Other literary forms

David Means has written two unpublished novels, one of which he has said he discarded.

Achievements

David Means’s second short-story collection, Assorted Fire Events, won the Los Angeles Times Book Prize for Fiction in 2000 and was shortlisted for the National Book Critics Circle Award for Fiction in 2001. His third collection, The Secret Goldfish, was shortlisted for the Frank O’Connor International Short Story Prize in 2006. He won a PEN/O. Henry Prize in 2006 for his story “Sault St. Marie.”

Biography

David Means was born and grew up in Kalamazoo, Michigan. He received a B.A. in English from the College of Wooster, Ohio, and then moved to New York, where he received an M.F.A. in poetry from Columbia University. He settled in Nyack, New York, where he became a professor of English and creative writing at Vassar College.

Analysis

Since his first collection, A Quick Kiss of Redemption, Means has progressively moved away from Chekhovian realism, taking more chances with experimental narrative structure. Pursuing tactics begun in Assorted Fire Events and made more evident in his third collection, The Secret Goldfish, Means takes increasing liberties in his fourth collection, The Spot, with narrative techniques that explore the nature and importance of storytelling.

“Assorted Fire Events”

The title piece of David Means’s second book of short stories, which won the 2001 Los Angeles Times Book Award, is a poetic meditation on the universal human fascination with fire. The story describes and ponders the significance of several “fire events” in an attempt to explore what drives people to “play with fire” or “follow the fire truck” to a burning building. The story has no single unified plot. Instead, as the title suggests, it recounts a series of events about fire, related to the others only insofar as they are of interest to the narrator.

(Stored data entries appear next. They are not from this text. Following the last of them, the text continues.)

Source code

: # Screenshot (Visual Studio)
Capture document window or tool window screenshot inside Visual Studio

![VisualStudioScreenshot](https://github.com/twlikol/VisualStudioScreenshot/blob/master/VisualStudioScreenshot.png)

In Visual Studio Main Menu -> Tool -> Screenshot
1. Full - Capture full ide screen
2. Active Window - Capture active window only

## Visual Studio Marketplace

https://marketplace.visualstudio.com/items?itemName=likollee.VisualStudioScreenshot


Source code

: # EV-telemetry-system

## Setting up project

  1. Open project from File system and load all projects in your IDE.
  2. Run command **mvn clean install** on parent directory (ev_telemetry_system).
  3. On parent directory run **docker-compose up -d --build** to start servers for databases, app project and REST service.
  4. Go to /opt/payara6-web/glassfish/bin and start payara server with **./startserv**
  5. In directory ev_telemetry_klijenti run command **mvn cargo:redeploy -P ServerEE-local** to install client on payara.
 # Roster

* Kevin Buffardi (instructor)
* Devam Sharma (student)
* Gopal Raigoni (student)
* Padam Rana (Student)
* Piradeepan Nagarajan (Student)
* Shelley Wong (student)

In the first paragraph, the narrator recalls one winter, when he was thirteen and living in Michigan, when a man set fire to several cottages. This first event does not focus on the person who started the fire but on the boy’s fascination with the effect of fire on a house. What he likes is the way the fire makes its way from the inside out, until there is no more inside, only outside. The skeletal remains after the fire ravages a house create a poetic image of something being stripped to the bone. For the second fire event, the narrator describes sitting in his study writing and listening to his children playing outside when a fire, caused by spontaneous combustion of varnish-soaked rags, breaks out in a nearby house. The narrator introduces the second event by saying that the sound of fire, like popcorn in hot oil just before the kernels explode, makes him laugh. The ironic juxtaposition of this sound against the sound of his children whooping and hollering with joy is what interests him.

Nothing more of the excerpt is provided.